The trial of accused Nazi death camp former guard John Demjanjuk has been adjourned until early February.
The court heard testimony from two eyewitnesses this week in the trial of the 89-year-old Demjanjuk, accused of being a guard at the Sobibor death camp. Both witnesses were teenagers in 1943 when they were deported to the notorious extermination camp in Nazi-occupied Poland.
A former U.S. auto worker, Demjanjuk is charged with accessory to murder in 27,900 counts. He denies the charges.
Demjanjuk was extradited to Germany last year to face trial and could face a long jail term if found guilty.
Although neither witness could remember actually seeing Demjanjuk, they told of the brutality of the Ukrainian guards who served there.
Thomas Blatt testified in German, liberally peppered with English. The 82-year old man is a survivor of one of World War Two's most notorious death camps. Today he told the court how he was deported there in 1943 and of the horrors he was forced to witness.
Afterwards in the court cafeteria he talked to VOA about some of his experiences.
"I arrived in Sobibor on April 28, one of the last 200 Jews from a small Polish town called Isbiza. And immediately the transport was sent to the gas chamber except for a few people who were chosen to work. I was one of the lucky ones chosen to work and lived in Sobibor for six months until we killed the Nazis and escaped," Blatt said.
Thomas Blatt was just fifteen years old when he was selected as a prison laborer. Among the jobs he was forced to do was cutting the hair of women who were bound for the gas chamber and sorting out possessions of the Jews who were murdered.
He also worked in a Forest Command, cutting wood used to incinerate the bodies. He told the court what it was like to live in constant fear of his life and said the Trevnicki, the name given the Ukrainian guards who served under the Nazis, were far more brutal than their Nazi masters. John Demjanjuk is accused of being one of those guards.

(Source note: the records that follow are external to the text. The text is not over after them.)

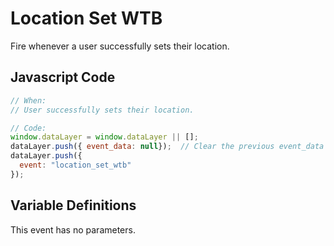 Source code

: # Location Set WTB

Fire whenever a user successfully sets their location. 

## Javascript Code

```js
// When:
// User successfully sets their location.

// Code:
window.dataLayer = window.dataLayer || [];
dataLayer.push({ event_data: null});  // Clear the previous event_data object.
dataLayer.push({
  event: "location_set_wtb"
});
```

## Variable Definitions

This event has no parameters.

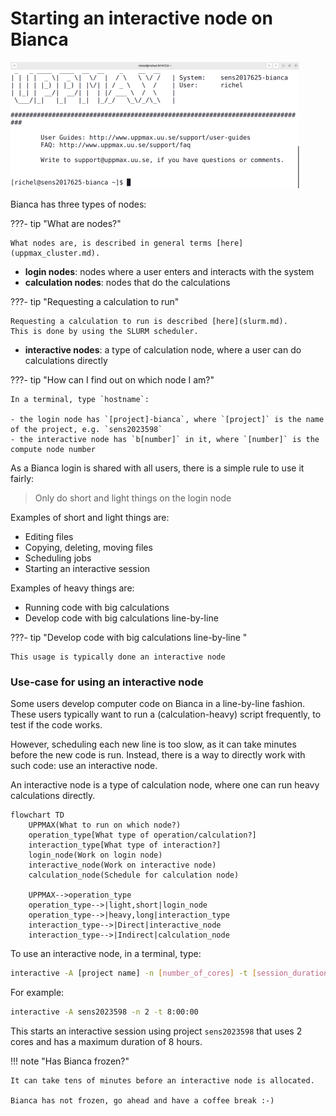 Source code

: # Starting an interactive node on Bianca

![](./img/login_bianca_via_terminal_terminal_462_x_202.png)

Bianca has three types of nodes:

???- tip "What are nodes?"

    What nodes are, is described in general terms [here](uppmax_cluster.md).

- **login nodes**: nodes where a user enters and interacts with the system
- **calculation nodes**: nodes that do the calculations

???- tip "Requesting a calculation to run"

    Requesting a calculation to run is described [here](slurm.md).
    This is done by using the SLURM scheduler.

- **interactive nodes**: a type of calculation node, 
  where a user can do calculations directly

???- tip "How can I find out on which node I am?"

    In a terminal, type `hostname`:

    - the login node has `[project]-bianca`, where `[project]` is the name of the project, e.g. `sens2023598`
    - the interactive node has `b[number]` in it, where `[number]` is the compute node number

As a Bianca login is shared with all users, 
there is a simple rule to use it fairly:

> Only do short and light things on the login node

Examples of short and light things are:

- Editing files
- Copying, deleting, moving files
- Scheduling jobs
- Starting an interactive session

Examples of heavy things are:

- Running code with big calculations
- Develop code with big calculations line-by-line 

???- tip "Develop code with big calculations line-by-line "

    This usage is typically done an interactive node

### Use-case for using an interactive node

Some users develop computer code on Bianca
in a line-by-line fashion. 
These users typically want to run a (calculation-heavy) 
script frequently, to test
if the code works.

However, scheduling each new line is too slow, as it
can take minutes before the new code is run.
Instead, there is a way to directly work 
with such code: use an interactive node.

An interactive node is a type of calculation node,
where one can run heavy calculations directly.


```mermaid
flowchart TD
    UPPMAX(What to run on which node?)
    operation_type[What type of operation/calculation?]
    interaction_type[What type of interaction?]
    login_node(Work on login node)
    interactive_node(Work on interactive node)
    calculation_node(Schedule for calculation node)

    UPPMAX-->operation_type
    operation_type-->|light,short|login_node
    operation_type-->|heavy,long|interaction_type
    interaction_type-->|Direct|interactive_node
    interaction_type-->|Indirect|calculation_node
```

To use an interactive node, in a terminal, type:

```bash
interactive -A [project name] -n [number_of_cores] -t [session_duration]
```

For example:

```bash
interactive -A sens2023598 -n 2 -t 8:00:00
```

This starts an interactive session using project `sens2023598`
that uses 2 cores and has a maximum duration of 8 hours.

!!! note "Has Bianca frozen?"

    It can take tens of minutes before an interactive node is allocated.

    Bianca has not frozen, go ahead and have a coffee break :-)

"Many people look at Demjanjuk with sorrow in their eyes - an old man, sick - we should let him live in peace. But I see different. I see what he has done. The agony he inflicted in people. And in my eyes, if the judge proves he was in Sobibor at the same time as I was he is a murderer," Blatt said.

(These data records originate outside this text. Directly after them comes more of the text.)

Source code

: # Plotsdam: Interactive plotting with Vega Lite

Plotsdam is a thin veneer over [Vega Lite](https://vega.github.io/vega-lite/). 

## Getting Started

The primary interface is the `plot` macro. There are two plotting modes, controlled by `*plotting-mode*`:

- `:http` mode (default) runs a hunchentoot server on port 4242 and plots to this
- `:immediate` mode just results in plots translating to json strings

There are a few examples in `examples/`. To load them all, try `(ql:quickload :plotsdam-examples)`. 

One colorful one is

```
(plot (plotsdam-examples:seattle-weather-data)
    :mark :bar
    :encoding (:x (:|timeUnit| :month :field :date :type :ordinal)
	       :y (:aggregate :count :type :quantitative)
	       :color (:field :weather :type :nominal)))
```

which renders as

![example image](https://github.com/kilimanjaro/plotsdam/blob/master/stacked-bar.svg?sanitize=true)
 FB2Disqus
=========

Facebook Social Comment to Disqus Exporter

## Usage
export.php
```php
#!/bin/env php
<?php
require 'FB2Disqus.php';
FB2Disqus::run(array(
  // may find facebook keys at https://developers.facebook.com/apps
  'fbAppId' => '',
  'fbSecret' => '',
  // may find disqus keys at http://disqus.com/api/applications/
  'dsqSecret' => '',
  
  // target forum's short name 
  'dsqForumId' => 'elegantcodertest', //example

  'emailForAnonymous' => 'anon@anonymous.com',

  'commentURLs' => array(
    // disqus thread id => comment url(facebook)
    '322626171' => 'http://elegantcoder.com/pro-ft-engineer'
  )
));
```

The sprightly senior citizen who now lives in Santa Barbara, California was one of very few prisoners who managed to escape the camp during a prison revolt in the fall of 1943. For many who lost their families in Sobibor the testimony was hard to take.
Martin Haas came from his home in San Diego to attend the trial. He is a co-plaintiff on behalf of his mother, brother, sister and numerous other family members who were killed in Sobibor. He survived the war because he was hidden with a non-Jewish family in Holland. He says he admires Thomas Blatt and others who revolted against their jailers.

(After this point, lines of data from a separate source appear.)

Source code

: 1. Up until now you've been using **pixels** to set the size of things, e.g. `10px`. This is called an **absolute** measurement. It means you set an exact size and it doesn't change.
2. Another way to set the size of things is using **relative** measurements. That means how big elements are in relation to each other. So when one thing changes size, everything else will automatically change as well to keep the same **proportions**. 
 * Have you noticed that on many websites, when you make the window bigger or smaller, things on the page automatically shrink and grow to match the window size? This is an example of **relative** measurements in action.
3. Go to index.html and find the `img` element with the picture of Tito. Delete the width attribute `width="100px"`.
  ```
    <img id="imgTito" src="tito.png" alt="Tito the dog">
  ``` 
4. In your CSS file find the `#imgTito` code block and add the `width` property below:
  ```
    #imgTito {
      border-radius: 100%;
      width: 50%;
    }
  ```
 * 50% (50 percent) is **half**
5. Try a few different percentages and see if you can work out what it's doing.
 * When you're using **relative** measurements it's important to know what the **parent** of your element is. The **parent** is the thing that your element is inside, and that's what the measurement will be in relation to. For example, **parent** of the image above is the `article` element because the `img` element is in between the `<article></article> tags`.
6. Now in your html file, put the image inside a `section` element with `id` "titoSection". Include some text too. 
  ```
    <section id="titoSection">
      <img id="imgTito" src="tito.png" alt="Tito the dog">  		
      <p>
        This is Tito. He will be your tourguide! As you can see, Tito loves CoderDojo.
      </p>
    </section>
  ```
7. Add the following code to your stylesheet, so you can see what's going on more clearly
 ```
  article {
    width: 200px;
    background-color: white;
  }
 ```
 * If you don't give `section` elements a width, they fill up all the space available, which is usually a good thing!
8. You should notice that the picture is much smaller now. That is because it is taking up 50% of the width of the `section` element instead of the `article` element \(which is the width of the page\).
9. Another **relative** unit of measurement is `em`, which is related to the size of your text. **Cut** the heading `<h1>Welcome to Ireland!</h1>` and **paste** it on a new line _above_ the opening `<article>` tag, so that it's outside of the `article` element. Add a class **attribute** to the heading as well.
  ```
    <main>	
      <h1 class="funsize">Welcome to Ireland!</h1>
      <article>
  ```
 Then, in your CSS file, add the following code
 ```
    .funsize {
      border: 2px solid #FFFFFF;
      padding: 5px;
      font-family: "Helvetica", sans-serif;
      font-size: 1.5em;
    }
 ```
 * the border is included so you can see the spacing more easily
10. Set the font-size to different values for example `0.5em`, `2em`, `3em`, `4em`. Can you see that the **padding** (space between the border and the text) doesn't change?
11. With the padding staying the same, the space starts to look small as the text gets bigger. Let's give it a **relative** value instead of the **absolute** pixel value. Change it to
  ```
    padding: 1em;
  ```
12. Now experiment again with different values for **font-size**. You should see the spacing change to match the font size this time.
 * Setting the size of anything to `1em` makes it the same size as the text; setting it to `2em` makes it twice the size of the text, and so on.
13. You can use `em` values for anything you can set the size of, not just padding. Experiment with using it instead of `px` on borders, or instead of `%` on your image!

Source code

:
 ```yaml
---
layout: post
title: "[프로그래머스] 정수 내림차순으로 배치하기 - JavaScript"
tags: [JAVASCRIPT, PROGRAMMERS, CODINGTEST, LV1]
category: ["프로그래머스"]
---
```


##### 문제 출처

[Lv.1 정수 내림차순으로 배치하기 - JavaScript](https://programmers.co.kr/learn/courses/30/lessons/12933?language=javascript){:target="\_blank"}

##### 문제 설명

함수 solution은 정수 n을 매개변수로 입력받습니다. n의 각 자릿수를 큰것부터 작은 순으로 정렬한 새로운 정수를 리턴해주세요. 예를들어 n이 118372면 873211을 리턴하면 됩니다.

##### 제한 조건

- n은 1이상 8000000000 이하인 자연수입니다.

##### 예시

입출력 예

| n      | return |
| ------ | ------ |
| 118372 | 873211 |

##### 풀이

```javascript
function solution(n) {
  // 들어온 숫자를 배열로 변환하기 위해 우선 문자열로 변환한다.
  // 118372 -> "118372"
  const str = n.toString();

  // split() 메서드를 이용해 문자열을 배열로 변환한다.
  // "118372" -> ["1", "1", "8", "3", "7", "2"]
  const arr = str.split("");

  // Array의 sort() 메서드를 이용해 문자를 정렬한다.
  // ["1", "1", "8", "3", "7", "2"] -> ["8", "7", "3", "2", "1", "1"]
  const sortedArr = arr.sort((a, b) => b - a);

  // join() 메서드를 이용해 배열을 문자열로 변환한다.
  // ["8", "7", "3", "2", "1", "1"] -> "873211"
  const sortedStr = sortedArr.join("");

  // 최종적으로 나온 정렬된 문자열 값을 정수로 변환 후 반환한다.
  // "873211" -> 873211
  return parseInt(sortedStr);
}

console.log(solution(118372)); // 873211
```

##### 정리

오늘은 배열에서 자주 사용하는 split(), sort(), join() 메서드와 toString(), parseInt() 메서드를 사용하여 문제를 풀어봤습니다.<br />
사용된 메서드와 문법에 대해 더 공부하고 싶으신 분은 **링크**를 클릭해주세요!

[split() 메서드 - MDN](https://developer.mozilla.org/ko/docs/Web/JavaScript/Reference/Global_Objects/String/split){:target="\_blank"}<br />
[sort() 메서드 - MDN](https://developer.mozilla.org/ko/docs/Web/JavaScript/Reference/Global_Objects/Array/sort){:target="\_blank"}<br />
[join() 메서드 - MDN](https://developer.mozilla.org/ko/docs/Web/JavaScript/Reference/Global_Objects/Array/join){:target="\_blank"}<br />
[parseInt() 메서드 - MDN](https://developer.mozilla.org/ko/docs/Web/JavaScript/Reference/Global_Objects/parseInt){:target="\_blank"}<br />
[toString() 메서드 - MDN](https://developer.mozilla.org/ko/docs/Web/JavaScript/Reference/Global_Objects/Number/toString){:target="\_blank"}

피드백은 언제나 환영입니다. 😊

"I am just very proud of him. The conditions there in these camps were unbelievable. We can hardly imagine it sitting in a clean room with judges and attorneys. And to the extent we can understand it - the word terrible means nothing in this connection - these were true heroes when they were being industrially terrorized and murdered they managed to plan their escape," Haas said.
Philip Bialowitz, 84, is another eyewitness who survived the Sobibor Camp. He and his brother were forced to work in the camp while the rest of their family was sent to the gas chamber. He will testify again on Tuesday when the trial continues.